(Rendered images with source text)
=== Begin Enclosure ===

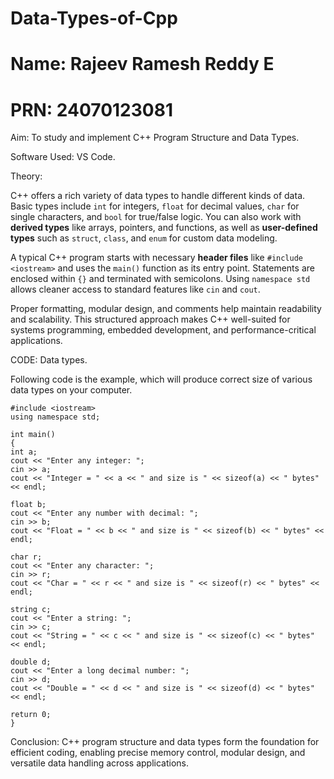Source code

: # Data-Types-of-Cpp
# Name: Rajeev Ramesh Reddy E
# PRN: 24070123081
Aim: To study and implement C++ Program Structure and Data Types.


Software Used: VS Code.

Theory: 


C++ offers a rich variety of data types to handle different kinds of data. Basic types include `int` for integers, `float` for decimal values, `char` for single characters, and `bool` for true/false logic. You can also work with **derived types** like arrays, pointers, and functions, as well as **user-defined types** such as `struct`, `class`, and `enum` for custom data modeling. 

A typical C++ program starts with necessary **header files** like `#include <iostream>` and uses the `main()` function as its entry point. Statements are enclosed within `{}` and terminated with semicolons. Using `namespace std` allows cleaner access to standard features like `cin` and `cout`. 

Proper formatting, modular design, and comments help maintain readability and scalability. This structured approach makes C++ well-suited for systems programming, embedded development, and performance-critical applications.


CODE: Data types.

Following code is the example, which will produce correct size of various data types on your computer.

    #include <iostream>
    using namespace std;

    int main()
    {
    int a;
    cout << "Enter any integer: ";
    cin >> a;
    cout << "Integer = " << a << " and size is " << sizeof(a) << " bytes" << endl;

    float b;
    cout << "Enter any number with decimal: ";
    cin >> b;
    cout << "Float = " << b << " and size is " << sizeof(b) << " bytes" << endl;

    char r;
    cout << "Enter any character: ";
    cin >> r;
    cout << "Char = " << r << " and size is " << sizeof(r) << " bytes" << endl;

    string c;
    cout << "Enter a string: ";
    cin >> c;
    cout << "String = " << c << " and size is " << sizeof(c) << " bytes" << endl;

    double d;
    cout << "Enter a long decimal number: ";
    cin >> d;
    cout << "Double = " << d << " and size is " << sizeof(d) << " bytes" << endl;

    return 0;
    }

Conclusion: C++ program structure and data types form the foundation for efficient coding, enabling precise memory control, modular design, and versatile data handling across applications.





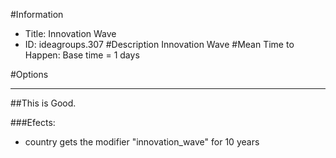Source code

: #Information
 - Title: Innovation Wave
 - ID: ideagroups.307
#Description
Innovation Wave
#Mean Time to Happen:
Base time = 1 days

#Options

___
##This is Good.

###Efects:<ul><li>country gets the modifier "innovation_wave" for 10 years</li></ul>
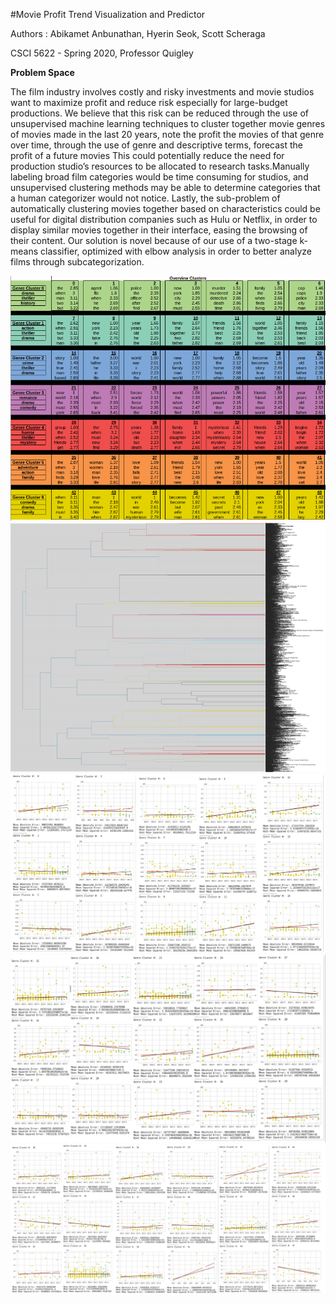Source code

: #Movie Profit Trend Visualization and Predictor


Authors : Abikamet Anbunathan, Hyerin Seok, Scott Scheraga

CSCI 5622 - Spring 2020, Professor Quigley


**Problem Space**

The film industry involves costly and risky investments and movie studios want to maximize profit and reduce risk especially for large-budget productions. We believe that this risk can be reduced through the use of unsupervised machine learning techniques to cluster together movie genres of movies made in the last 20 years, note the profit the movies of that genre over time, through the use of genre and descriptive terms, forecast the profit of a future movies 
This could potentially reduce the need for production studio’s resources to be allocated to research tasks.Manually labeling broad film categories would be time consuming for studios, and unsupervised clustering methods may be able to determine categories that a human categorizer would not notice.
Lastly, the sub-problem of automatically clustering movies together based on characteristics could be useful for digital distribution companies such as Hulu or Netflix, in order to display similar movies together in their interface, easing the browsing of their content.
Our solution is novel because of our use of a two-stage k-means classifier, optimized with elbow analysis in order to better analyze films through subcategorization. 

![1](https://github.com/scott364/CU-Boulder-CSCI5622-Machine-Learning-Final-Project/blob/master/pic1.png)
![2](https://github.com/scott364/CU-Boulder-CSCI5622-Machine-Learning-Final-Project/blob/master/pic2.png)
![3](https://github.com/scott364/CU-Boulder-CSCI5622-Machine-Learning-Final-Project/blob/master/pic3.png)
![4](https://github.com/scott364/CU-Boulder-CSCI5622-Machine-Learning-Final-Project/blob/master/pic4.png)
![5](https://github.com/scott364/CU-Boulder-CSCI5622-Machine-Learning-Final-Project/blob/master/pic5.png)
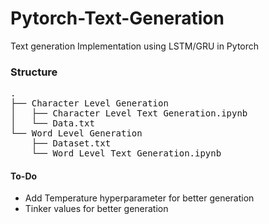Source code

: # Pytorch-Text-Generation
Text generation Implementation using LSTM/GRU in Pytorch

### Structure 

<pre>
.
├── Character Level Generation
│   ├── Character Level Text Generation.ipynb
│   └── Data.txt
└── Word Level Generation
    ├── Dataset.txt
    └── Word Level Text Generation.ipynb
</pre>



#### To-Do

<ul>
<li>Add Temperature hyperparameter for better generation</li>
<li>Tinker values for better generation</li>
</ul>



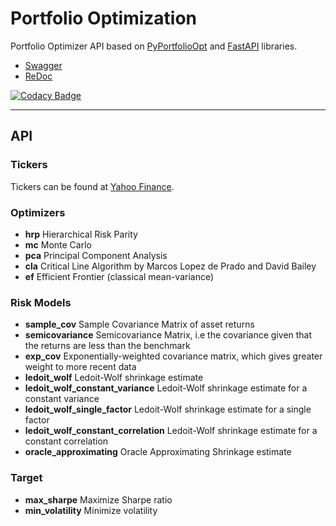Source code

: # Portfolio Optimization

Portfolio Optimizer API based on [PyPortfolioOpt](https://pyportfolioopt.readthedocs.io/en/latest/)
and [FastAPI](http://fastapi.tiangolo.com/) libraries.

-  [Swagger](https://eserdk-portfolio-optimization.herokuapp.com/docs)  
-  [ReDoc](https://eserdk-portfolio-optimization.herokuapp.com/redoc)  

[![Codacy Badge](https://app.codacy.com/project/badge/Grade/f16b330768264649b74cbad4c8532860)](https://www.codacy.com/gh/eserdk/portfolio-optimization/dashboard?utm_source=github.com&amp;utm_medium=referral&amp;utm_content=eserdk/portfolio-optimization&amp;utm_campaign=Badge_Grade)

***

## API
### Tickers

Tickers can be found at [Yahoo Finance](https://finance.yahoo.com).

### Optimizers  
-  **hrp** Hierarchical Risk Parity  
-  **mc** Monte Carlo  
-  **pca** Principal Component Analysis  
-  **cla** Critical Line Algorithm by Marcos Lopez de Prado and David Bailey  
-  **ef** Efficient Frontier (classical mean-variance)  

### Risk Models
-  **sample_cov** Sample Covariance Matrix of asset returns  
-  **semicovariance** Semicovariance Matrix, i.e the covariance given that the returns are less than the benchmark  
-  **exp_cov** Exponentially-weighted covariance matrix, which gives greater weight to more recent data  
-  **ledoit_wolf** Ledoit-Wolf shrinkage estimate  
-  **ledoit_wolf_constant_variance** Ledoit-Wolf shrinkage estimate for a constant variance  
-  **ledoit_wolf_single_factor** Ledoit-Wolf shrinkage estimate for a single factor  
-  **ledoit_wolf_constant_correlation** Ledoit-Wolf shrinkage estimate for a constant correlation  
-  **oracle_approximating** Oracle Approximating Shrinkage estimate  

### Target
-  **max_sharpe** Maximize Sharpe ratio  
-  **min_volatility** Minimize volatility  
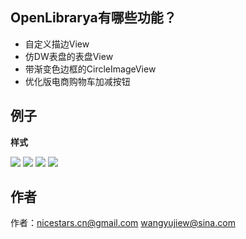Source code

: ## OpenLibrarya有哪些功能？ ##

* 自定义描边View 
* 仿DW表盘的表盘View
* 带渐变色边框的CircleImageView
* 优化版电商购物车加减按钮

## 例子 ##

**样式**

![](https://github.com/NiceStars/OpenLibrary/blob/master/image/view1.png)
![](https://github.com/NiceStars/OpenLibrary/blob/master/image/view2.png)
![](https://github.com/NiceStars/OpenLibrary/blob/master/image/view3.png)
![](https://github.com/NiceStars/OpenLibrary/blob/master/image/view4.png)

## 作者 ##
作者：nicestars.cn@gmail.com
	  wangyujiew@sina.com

=== End Enclosure ===

TASK GOAL:
On how many lines of the data does the word "Tickers" appear? Only the number is wanted.

EXERCISE SOLUTION:
2